Content starts

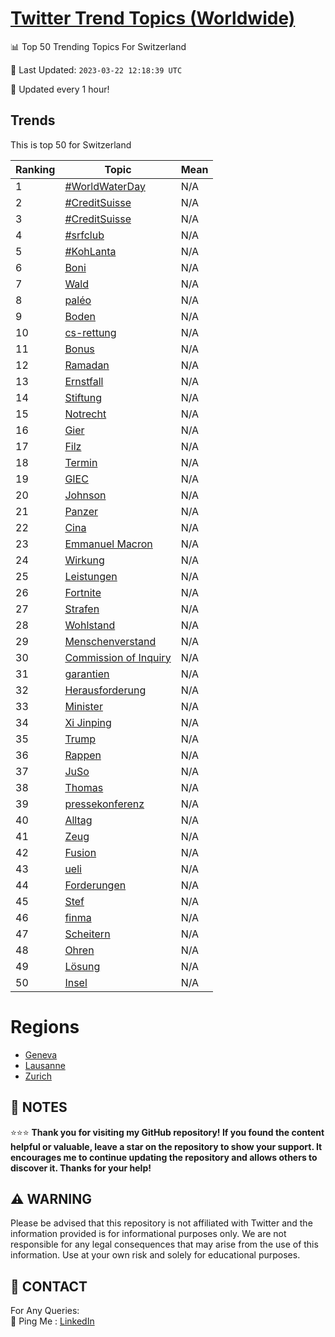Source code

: [Twitter Trend Topics (Worldwide)](https://github.com/ErcinDedeoglu/Twitter-Trend-Topics)
==========


📊 Top 50 Trending Topics For Switzerland

📆 Last Updated: `2023-03-22 12:18:39 UTC`

🔧 Updated every 1 hour!


## Trends

This is top 50 for Switzerland

| Ranking | Topic | Mean |
| ------- | ------------ | ------------ |
| 1 | [#WorldWaterDay](http://twitter.com/search?q=%23WorldWaterDay) | N/A |
| 2 | [#CreditSuisse](http://twitter.com/search?q=%23CreditSuisse) | N/A |
| 3 | [#CreditSuisse](http://twitter.com/search?q=%23CreditSuisse) | N/A |
| 4 | [#srfclub](http://twitter.com/search?q=%23srfclub) | N/A |
| 5 | [#KohLanta](http://twitter.com/search?q=%23KohLanta) | N/A |
| 6 | [Boni](http://twitter.com/search?q=Boni) | N/A |
| 7 | [Wald](http://twitter.com/search?q=Wald) | N/A |
| 8 | [paléo](http://twitter.com/search?q=pal%c3%a9o) | N/A |
| 9 | [Boden](http://twitter.com/search?q=Boden) | N/A |
| 10 | [cs-rettung](http://twitter.com/search?q=cs-rettung) | N/A |
| 11 | [Bonus](http://twitter.com/search?q=Bonus) | N/A |
| 12 | [Ramadan](http://twitter.com/search?q=Ramadan) | N/A |
| 13 | [Ernstfall](http://twitter.com/search?q=Ernstfall) | N/A |
| 14 | [Stiftung](http://twitter.com/search?q=Stiftung) | N/A |
| 15 | [Notrecht](http://twitter.com/search?q=Notrecht) | N/A |
| 16 | [Gier](http://twitter.com/search?q=Gier) | N/A |
| 17 | [Filz](http://twitter.com/search?q=Filz) | N/A |
| 18 | [Termin](http://twitter.com/search?q=Termin) | N/A |
| 19 | [GIEC](http://twitter.com/search?q=GIEC) | N/A |
| 20 | [Johnson](http://twitter.com/search?q=Johnson) | N/A |
| 21 | [Panzer](http://twitter.com/search?q=Panzer) | N/A |
| 22 | [Cina](http://twitter.com/search?q=Cina) | N/A |
| 23 | [Emmanuel Macron](http://twitter.com/search?q=Emmanuel+Macron) | N/A |
| 24 | [Wirkung](http://twitter.com/search?q=Wirkung) | N/A |
| 25 | [Leistungen](http://twitter.com/search?q=Leistungen) | N/A |
| 26 | [Fortnite](http://twitter.com/search?q=Fortnite) | N/A |
| 27 | [Strafen](http://twitter.com/search?q=Strafen) | N/A |
| 28 | [Wohlstand](http://twitter.com/search?q=Wohlstand) | N/A |
| 29 | [Menschenverstand](http://twitter.com/search?q=Menschenverstand) | N/A |
| 30 | [Commission of Inquiry](http://twitter.com/search?q=Commission+of+Inquiry) | N/A |
| 31 | [garantien](http://twitter.com/search?q=garantien) | N/A |
| 32 | [Herausforderung](http://twitter.com/search?q=Herausforderung) | N/A |
| 33 | [Minister](http://twitter.com/search?q=Minister) | N/A |
| 34 | [Xi Jinping](http://twitter.com/search?q=Xi+Jinping) | N/A |
| 35 | [Trump](http://twitter.com/search?q=Trump) | N/A |
| 36 | [Rappen](http://twitter.com/search?q=Rappen) | N/A |
| 37 | [JuSo](http://twitter.com/search?q=JuSo) | N/A |
| 38 | [Thomas](http://twitter.com/search?q=Thomas) | N/A |
| 39 | [pressekonferenz](http://twitter.com/search?q=pressekonferenz) | N/A |
| 40 | [Alltag](http://twitter.com/search?q=Alltag) | N/A |
| 41 | [Zeug](http://twitter.com/search?q=Zeug) | N/A |
| 42 | [Fusion](http://twitter.com/search?q=Fusion) | N/A |
| 43 | [ueli](http://twitter.com/search?q=ueli) | N/A |
| 44 | [Forderungen](http://twitter.com/search?q=Forderungen) | N/A |
| 45 | [Stef](http://twitter.com/search?q=Stef) | N/A |
| 46 | [finma](http://twitter.com/search?q=finma) | N/A |
| 47 | [Scheitern](http://twitter.com/search?q=Scheitern) | N/A |
| 48 | [Ohren](http://twitter.com/search?q=Ohren) | N/A |
| 49 | [Lösung](http://twitter.com/search?q=L%c3%b6sung) | N/A |
| 50 | [Insel](http://twitter.com/search?q=Insel) | N/A |



# Regions

* [Geneva](</Switzerland/Geneva.md>)
* [Lausanne](</Switzerland/Lausanne.md>)
* [Zurich](</Switzerland/Zurich.md>)



## 📝 NOTES

⭐⭐⭐ **Thank you for visiting my GitHub repository! If you found the content helpful or valuable, leave a star on the repository to show your support. It encourages me to continue updating the repository and allows others to discover it. Thanks for your help!**


## ⚠️ WARNING

Please be advised that this repository is not affiliated with Twitter and the information provided is for informational purposes only. We are not responsible for any legal consequences that may arise from the use of this information. Use at your own risk and solely for educational purposes.


## 📨 CONTACT

 For Any Queries:  
            🏓 Ping Me : [LinkedIn](https://www.linkedin.com/in/ercindedeoglu/)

Content ends

#### [Required work]
The lines from the one containing "## ⚠️ WARNING" to the final line of the listing above must be set down exactly, both included.

#### [Solution for this exercise]
## ⚠️ WARNING

Please be advised that this repository is not affiliated with Twitter and the information provided is for informational purposes only. We are not responsible for any legal consequences that may arise from the use of this information. Use at your own risk and solely for educational purposes.


## 📨 CONTACT

 For Any Queries:  
            🏓 Ping Me : [LinkedIn](https://www.linkedin.com/in/ercindedeoglu/)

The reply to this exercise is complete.